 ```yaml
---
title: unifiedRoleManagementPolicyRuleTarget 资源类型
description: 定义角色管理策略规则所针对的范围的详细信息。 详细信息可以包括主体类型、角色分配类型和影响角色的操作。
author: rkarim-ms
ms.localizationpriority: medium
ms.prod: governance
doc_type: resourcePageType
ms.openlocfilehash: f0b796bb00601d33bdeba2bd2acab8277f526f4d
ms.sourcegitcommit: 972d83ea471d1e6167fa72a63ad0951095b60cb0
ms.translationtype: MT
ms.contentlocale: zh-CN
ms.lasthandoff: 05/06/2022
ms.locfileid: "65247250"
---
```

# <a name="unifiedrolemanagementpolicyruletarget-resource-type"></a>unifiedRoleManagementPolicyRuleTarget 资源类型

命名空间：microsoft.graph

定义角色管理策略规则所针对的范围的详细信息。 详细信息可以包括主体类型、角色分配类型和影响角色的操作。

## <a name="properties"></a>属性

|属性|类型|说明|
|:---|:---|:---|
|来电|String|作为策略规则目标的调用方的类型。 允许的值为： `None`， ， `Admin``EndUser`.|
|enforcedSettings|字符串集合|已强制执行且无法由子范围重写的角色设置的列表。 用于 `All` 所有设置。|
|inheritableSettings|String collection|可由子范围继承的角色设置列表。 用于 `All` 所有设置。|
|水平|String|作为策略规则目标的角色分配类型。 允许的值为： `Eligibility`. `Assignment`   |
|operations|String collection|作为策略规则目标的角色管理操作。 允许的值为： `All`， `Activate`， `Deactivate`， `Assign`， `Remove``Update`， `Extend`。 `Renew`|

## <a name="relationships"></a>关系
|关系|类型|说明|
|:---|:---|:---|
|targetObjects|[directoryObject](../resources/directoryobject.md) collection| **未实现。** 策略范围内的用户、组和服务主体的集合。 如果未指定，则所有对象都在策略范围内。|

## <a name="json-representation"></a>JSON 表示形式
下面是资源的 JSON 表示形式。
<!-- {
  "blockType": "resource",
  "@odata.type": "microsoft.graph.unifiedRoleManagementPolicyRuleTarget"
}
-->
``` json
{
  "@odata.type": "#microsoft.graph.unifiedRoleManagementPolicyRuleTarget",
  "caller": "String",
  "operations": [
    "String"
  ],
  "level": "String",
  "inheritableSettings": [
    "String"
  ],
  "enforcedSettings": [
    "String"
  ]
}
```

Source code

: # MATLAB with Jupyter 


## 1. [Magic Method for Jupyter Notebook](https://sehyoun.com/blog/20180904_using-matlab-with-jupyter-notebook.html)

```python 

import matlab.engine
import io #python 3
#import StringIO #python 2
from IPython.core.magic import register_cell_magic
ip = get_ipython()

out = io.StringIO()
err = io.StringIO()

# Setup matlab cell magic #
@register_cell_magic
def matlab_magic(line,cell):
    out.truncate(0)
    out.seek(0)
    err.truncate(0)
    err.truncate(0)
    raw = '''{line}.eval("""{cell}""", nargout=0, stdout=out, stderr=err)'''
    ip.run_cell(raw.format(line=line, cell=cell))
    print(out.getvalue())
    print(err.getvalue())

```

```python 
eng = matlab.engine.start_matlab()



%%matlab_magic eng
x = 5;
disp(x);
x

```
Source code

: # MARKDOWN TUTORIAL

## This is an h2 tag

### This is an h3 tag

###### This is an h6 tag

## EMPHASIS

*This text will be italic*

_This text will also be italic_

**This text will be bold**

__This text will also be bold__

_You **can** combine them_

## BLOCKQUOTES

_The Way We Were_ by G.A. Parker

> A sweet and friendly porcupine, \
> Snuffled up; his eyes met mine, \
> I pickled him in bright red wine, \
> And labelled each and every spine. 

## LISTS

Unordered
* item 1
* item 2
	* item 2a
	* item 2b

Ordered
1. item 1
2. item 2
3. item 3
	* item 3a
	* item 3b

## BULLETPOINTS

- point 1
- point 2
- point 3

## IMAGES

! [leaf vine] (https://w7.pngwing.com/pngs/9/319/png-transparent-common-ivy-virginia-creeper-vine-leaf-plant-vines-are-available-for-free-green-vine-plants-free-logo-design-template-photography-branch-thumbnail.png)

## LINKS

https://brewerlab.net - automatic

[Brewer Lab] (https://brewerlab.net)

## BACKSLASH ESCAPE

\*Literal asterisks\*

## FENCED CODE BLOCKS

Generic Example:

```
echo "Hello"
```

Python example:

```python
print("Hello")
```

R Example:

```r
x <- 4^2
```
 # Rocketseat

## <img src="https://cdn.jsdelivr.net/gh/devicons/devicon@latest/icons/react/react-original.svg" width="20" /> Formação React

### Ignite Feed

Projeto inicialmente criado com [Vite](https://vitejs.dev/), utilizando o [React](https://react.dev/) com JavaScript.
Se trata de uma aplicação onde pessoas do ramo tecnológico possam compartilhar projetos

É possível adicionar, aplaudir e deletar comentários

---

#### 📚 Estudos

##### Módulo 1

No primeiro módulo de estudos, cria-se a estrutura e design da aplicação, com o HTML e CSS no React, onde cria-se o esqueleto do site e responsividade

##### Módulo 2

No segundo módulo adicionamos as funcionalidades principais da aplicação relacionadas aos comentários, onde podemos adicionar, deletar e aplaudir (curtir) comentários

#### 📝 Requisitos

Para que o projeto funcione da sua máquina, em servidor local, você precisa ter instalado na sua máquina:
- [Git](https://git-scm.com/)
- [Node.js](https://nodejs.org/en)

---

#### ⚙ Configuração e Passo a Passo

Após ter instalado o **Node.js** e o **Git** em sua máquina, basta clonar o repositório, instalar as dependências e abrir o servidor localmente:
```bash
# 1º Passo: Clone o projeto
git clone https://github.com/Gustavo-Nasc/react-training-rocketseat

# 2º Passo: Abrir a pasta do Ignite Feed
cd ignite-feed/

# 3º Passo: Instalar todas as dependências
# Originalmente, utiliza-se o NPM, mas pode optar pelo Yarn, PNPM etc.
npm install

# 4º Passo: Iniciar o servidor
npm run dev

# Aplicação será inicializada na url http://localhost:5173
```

## EXERCISE DESCRIPTION
Reproduce each line from the records that contains the word "https".

## RESPONSE BOX
## 1. [Magic Method for Jupyter Notebook](https://sehyoun.com/blog/20180904_using-matlab-with-jupyter-notebook.html)
! [leaf vine] (https://w7.pngwing.com/pngs/9/319/png-transparent-common-ivy-virginia-creeper-vine-leaf-plant-vines-are-available-for-free-green-vine-plants-free-logo-design-template-photography-branch-thumbnail.png)
https://brewerlab.net - automatic
[Brewer Lab] (https://brewerlab.net)
## <img src="https://cdn.jsdelivr.net/gh/devicons/devicon@latest/icons/react/react-original.svg" width="20" /> Formação React
Projeto inicialmente criado com [Vite](https://vitejs.dev/), utilizando o [React](https://react.dev/) com JavaScript.
- [Git](https://git-scm.com/)
- [Node.js](https://nodejs.org/en)
git clone https://github.com/Gustavo-Nasc/react-training-rocketseat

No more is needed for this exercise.